Work item: Would you return every line of the listing below that has "discusses" in it?

Information given: Begin

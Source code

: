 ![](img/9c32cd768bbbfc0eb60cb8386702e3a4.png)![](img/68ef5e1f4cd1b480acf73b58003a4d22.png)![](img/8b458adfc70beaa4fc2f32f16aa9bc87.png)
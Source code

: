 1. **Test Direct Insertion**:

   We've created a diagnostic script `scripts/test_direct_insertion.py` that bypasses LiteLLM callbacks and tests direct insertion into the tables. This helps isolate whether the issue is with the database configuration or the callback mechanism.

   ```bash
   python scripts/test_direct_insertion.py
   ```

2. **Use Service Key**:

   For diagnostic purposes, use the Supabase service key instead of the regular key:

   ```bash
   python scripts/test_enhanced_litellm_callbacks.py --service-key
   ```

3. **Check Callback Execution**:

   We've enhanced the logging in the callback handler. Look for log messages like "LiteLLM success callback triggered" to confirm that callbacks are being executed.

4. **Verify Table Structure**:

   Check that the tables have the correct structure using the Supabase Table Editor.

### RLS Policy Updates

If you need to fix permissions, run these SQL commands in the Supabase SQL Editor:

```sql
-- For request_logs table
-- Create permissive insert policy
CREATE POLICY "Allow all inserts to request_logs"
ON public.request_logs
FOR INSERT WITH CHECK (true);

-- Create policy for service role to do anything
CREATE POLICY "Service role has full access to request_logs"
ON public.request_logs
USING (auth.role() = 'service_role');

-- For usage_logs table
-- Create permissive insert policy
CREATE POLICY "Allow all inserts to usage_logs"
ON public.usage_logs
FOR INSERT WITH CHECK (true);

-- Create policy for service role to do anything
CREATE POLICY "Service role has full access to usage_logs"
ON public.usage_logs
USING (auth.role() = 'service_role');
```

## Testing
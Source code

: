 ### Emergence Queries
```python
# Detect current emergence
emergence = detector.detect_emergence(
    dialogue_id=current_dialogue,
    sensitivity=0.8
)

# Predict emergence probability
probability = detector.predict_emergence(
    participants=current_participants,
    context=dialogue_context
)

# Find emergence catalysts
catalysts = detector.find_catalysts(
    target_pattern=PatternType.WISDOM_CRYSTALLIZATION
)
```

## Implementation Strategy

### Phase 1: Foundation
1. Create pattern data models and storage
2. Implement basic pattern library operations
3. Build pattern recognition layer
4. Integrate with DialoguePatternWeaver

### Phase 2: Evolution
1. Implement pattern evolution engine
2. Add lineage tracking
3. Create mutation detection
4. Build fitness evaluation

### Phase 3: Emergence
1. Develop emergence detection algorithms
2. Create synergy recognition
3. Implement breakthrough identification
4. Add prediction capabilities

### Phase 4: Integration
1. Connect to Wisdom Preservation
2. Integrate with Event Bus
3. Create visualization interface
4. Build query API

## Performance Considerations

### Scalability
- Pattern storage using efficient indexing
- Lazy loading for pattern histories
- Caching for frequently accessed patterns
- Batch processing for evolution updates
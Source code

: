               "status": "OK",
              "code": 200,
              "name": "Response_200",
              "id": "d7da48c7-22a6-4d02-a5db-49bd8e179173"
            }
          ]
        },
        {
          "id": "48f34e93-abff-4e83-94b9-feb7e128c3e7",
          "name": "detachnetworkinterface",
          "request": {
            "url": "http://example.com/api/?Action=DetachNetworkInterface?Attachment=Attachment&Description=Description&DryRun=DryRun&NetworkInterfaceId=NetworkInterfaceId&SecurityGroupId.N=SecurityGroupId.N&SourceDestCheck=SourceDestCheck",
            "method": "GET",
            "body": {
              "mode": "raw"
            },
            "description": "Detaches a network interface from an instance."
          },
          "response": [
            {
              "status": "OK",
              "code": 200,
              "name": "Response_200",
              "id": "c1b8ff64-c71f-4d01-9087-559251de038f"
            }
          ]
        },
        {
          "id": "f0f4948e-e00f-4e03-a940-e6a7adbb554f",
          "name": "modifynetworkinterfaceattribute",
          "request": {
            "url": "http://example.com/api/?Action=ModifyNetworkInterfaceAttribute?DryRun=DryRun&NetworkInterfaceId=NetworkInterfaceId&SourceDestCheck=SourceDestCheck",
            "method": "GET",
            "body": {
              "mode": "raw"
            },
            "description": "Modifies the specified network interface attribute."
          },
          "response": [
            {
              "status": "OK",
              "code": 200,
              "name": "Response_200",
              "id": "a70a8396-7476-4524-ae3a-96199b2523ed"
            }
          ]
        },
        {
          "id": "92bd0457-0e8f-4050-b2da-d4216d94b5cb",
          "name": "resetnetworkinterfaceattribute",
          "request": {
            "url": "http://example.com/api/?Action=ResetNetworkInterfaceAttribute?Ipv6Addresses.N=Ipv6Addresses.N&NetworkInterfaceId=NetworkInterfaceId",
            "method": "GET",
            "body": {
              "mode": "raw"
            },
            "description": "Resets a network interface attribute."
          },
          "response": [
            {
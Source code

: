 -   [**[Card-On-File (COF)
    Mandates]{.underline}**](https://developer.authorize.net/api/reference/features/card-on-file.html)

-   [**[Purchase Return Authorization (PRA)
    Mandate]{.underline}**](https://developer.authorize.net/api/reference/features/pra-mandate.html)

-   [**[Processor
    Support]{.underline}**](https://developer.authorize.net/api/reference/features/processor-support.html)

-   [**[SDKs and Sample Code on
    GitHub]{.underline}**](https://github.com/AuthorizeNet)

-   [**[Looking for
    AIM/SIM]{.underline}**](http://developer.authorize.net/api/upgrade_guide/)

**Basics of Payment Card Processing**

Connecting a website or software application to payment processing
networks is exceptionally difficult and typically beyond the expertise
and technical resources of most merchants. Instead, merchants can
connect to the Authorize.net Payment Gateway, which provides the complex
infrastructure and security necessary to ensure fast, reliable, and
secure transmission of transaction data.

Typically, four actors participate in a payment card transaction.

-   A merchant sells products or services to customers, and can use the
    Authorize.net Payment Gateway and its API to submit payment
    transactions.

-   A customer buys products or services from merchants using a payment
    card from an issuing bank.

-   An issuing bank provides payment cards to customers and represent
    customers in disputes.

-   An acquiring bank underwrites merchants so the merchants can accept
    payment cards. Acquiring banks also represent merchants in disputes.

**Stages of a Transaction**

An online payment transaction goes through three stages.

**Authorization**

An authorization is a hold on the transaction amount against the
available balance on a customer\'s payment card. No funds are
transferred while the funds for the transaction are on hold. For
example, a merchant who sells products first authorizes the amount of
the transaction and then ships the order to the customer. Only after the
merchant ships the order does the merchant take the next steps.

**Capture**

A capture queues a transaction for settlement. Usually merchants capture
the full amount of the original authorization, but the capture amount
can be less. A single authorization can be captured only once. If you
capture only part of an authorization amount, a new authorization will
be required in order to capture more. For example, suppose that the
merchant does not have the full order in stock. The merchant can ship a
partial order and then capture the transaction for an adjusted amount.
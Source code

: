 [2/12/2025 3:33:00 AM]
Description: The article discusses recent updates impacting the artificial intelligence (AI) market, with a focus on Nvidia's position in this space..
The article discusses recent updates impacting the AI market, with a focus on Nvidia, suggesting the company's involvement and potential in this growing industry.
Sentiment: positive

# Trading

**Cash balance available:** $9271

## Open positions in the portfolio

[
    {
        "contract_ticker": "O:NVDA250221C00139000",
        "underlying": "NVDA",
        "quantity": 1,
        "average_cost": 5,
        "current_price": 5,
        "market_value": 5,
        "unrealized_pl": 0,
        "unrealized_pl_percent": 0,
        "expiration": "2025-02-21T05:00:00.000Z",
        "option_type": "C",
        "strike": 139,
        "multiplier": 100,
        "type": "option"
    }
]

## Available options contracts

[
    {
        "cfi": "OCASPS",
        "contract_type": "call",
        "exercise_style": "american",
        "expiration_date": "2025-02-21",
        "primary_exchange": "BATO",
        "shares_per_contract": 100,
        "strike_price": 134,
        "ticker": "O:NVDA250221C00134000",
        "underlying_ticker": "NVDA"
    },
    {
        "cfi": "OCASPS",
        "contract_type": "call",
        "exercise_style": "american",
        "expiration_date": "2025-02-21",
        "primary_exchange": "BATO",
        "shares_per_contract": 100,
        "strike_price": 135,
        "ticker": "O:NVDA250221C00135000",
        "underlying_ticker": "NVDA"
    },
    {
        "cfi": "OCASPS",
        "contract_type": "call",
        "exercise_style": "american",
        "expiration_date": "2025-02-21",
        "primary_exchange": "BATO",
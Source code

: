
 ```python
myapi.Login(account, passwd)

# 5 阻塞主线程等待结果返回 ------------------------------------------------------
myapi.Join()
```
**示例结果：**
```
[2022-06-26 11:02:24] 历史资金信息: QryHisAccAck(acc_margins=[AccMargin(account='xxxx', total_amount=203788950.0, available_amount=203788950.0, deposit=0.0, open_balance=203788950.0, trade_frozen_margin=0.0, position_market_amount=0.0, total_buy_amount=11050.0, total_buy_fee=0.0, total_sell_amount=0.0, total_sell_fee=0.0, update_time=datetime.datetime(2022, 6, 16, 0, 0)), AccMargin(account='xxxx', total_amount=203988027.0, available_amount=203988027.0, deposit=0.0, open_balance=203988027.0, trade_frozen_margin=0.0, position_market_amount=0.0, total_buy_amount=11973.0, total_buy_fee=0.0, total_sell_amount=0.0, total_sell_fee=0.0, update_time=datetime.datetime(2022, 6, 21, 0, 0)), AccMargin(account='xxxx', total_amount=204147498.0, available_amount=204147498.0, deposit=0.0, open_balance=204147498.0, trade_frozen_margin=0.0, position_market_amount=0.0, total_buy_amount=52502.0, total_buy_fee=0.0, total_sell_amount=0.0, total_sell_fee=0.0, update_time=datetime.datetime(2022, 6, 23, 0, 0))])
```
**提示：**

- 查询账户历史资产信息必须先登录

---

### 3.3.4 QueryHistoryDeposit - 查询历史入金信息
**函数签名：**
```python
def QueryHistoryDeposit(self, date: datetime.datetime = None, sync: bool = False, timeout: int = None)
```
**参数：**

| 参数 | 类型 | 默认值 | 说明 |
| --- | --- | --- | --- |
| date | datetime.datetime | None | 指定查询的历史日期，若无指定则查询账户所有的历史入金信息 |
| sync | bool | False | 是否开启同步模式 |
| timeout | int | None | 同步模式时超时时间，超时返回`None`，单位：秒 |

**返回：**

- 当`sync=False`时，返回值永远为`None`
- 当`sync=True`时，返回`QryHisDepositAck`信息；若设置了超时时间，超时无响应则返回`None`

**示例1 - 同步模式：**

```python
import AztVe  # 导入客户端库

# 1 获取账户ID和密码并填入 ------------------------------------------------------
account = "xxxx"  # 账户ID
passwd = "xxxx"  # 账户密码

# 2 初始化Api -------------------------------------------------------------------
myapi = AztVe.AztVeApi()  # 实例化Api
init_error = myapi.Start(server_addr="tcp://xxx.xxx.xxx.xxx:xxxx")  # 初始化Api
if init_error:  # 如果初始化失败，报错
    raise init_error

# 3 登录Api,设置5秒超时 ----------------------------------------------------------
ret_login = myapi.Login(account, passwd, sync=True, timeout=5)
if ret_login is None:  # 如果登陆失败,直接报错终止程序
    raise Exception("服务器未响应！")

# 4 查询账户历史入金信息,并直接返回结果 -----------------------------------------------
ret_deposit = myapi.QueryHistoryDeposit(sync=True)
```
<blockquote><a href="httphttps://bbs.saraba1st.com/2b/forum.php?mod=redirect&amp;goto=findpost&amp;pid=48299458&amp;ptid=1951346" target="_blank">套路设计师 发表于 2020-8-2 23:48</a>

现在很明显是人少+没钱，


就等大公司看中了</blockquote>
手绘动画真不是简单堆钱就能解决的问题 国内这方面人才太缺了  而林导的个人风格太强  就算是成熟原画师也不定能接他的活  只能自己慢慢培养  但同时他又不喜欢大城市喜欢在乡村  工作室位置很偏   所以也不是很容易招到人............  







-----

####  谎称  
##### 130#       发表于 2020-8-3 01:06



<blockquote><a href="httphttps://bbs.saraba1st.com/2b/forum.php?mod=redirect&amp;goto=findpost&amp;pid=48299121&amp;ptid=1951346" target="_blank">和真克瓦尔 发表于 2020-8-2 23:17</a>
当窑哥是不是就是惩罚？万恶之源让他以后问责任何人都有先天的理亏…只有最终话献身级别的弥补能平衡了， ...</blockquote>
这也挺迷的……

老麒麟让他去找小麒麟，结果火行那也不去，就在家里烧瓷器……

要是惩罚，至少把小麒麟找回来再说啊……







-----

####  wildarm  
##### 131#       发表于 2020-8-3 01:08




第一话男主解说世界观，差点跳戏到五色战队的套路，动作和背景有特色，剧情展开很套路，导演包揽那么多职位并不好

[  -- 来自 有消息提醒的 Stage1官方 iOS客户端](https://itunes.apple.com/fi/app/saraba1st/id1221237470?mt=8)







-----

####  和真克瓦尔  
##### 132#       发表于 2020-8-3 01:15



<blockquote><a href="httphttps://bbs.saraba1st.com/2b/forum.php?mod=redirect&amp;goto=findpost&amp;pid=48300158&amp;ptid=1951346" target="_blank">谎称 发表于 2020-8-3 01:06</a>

Information given: End

Answer space:
Description: The article discusses recent updates impacting the artificial intelligence (AI) market, with a focus on Nvidia's position in this space..
The article discusses recent updates impacting the AI market, with a focus on Nvidia, suggesting the company's involvement and potential in this growing industry.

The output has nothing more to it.